DATA SECTION:
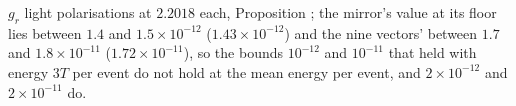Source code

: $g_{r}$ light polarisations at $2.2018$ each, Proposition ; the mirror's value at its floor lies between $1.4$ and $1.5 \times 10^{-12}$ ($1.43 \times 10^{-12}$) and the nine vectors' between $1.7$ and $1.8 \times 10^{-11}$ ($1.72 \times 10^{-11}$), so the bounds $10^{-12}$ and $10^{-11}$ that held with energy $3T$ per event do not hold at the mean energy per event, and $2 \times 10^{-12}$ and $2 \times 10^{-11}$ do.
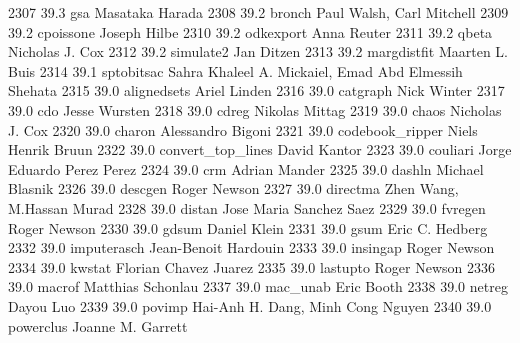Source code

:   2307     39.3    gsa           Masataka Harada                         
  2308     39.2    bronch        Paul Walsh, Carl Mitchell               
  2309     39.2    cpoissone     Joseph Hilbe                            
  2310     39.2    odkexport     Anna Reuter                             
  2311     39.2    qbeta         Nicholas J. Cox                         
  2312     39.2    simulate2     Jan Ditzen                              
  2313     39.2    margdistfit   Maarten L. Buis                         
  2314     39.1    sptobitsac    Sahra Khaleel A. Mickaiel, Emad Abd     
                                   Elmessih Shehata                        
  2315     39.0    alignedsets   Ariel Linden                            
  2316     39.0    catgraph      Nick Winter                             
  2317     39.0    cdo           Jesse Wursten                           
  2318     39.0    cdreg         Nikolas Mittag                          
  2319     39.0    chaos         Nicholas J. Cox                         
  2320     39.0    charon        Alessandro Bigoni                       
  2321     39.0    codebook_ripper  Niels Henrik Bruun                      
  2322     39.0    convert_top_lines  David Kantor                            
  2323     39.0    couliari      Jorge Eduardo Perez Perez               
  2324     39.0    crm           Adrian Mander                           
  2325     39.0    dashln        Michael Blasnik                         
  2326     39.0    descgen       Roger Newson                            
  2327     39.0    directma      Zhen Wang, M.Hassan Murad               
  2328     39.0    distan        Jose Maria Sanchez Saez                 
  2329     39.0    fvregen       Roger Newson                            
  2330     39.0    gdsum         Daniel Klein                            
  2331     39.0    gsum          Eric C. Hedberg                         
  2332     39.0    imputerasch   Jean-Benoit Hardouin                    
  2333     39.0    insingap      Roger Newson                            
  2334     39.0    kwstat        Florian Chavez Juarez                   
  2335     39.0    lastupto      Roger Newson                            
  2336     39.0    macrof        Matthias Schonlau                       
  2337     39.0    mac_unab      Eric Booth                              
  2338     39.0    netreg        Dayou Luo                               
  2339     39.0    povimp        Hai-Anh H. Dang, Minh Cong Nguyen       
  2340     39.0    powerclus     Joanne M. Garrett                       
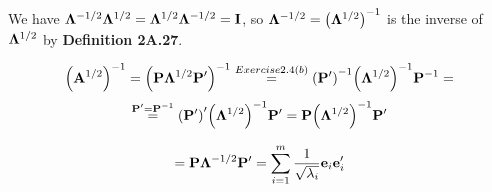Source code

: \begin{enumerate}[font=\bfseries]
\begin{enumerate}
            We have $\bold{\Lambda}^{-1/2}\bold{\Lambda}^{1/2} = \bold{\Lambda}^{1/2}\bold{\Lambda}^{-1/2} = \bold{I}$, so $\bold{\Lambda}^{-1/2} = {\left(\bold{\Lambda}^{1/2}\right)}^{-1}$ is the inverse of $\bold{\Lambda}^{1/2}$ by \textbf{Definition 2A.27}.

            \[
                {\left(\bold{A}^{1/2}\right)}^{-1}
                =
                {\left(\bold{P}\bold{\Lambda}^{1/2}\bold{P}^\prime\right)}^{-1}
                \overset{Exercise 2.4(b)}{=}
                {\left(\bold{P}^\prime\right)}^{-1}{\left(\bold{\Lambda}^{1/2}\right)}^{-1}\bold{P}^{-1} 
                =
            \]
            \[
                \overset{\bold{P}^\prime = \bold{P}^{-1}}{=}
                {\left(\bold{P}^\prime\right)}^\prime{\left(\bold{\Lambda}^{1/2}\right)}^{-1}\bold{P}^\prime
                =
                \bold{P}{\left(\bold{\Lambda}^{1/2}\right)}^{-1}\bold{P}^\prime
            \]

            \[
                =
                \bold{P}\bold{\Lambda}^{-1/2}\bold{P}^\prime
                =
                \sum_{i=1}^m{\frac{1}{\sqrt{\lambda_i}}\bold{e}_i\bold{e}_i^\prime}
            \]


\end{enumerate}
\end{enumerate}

...

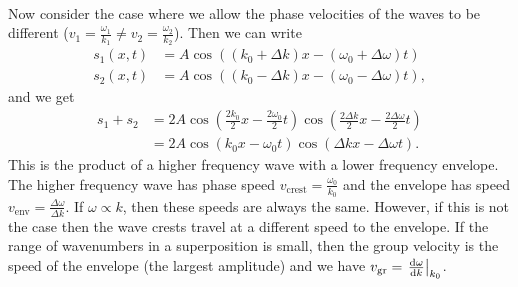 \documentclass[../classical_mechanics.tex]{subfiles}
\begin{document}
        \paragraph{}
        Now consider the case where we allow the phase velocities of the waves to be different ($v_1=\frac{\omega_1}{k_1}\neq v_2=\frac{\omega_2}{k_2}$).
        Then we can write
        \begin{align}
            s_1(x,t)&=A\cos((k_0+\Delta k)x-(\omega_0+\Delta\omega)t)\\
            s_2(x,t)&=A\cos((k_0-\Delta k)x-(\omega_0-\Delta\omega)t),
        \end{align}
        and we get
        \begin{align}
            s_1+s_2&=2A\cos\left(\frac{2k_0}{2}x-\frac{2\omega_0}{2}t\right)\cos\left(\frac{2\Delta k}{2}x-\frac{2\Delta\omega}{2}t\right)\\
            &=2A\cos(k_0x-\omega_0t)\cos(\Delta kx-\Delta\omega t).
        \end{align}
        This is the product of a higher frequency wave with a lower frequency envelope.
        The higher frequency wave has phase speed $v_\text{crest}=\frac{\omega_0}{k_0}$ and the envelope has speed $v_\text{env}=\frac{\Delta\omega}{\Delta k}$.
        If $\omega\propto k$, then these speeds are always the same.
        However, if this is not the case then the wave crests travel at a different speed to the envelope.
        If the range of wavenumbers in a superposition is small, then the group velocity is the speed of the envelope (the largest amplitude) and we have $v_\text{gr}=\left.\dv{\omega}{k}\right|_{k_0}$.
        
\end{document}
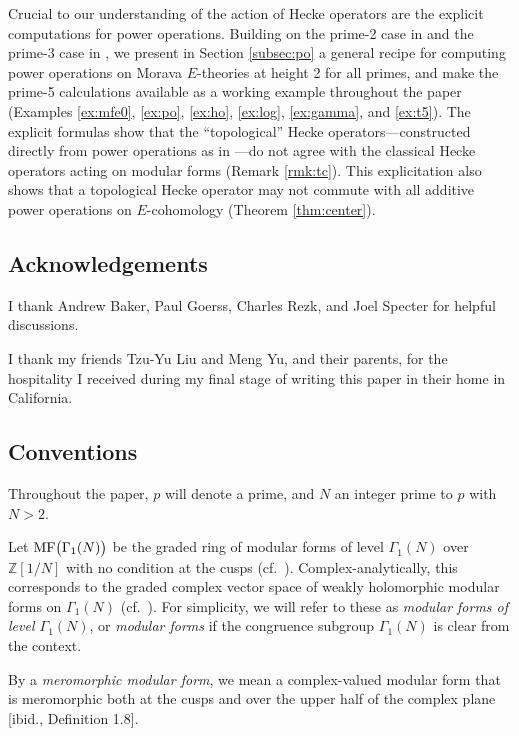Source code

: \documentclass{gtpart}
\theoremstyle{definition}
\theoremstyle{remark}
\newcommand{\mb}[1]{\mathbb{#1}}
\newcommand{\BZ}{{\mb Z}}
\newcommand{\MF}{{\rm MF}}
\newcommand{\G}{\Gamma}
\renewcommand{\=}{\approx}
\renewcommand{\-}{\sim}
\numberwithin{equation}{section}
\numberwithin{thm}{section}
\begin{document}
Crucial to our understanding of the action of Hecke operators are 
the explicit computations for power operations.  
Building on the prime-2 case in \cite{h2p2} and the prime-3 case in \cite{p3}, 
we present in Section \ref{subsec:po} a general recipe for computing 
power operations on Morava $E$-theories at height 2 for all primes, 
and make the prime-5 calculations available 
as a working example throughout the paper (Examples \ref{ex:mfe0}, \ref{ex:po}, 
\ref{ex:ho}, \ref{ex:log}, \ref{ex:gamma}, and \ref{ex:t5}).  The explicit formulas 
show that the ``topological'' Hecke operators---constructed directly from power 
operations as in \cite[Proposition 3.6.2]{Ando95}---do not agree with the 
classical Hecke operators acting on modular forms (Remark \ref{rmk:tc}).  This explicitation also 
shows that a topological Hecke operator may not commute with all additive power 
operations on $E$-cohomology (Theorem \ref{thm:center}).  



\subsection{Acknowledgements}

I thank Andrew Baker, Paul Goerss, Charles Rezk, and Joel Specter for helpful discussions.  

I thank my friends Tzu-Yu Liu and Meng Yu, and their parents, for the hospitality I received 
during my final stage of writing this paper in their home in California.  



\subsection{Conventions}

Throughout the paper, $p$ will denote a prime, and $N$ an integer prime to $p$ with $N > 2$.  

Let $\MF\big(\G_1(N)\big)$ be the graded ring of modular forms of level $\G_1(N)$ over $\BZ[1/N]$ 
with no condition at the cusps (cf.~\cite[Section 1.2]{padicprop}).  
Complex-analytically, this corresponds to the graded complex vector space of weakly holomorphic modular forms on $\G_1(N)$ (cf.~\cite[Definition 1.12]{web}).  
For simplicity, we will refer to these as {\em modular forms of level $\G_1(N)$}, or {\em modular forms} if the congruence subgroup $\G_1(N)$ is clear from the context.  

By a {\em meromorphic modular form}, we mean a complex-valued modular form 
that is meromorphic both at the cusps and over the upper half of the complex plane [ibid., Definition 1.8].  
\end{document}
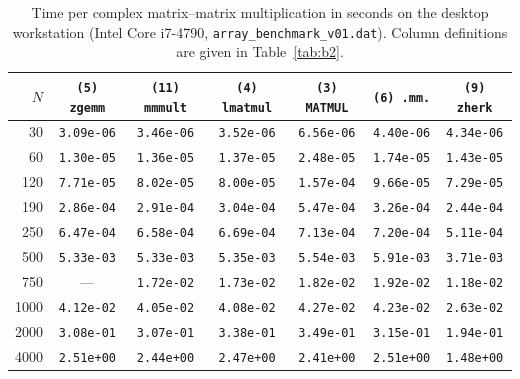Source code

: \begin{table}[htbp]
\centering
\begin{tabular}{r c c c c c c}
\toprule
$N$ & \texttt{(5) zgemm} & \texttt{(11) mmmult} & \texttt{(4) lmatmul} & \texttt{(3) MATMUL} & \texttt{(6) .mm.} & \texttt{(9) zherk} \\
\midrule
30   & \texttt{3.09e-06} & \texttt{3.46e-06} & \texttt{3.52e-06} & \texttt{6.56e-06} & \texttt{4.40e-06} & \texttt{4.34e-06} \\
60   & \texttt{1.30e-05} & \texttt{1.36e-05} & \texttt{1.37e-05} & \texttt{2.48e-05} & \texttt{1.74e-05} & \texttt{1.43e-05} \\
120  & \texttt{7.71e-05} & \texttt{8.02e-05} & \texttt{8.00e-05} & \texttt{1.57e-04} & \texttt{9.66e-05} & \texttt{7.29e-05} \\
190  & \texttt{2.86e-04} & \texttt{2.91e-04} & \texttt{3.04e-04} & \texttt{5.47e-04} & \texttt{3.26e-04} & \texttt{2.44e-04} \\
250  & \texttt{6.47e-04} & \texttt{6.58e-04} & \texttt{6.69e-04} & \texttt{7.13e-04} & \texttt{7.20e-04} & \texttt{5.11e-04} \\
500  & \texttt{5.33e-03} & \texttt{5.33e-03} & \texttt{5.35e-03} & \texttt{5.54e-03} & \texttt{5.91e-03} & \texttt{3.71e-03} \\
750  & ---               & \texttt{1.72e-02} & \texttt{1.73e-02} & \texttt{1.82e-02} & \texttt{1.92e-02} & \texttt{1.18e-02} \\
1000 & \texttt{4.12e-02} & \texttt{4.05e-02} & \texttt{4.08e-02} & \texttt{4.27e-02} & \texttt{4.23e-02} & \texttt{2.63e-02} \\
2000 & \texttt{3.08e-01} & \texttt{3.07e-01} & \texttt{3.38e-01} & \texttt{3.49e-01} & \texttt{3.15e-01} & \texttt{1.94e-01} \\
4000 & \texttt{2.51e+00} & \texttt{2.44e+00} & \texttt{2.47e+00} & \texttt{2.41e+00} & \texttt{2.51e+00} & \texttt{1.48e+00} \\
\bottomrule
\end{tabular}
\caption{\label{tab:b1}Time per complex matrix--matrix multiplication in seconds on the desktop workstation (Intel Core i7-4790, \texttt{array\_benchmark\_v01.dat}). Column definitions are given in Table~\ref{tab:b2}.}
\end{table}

--

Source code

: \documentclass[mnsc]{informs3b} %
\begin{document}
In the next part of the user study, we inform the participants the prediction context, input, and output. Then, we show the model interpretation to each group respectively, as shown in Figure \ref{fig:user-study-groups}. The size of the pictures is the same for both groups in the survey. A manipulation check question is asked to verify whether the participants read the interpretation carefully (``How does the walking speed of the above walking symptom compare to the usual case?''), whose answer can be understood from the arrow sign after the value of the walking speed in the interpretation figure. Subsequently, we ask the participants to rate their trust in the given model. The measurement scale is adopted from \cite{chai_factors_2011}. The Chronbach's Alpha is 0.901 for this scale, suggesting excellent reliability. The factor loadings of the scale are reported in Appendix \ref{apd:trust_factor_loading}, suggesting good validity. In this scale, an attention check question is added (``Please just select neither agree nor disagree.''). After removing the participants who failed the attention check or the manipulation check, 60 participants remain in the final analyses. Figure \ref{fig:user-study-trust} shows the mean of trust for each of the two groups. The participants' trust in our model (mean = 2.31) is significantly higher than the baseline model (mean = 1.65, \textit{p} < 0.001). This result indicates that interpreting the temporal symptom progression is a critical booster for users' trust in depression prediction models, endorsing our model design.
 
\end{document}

WHAT IS REQUIRED: In the listing above, find each line with the word "graded" and return it.

ANSWER FOR THE TASK:
Let $\MF\big(\G_1(N)\big)$ be the graded ring of modular forms of level $\G_1(N)$ over $\BZ[1/N]$ 
Complex-analytically, this corresponds to the graded complex vector space of weakly holomorphic modular forms on $\G_1(N)$ (cf.~\cite[Definition 1.12]{web}).  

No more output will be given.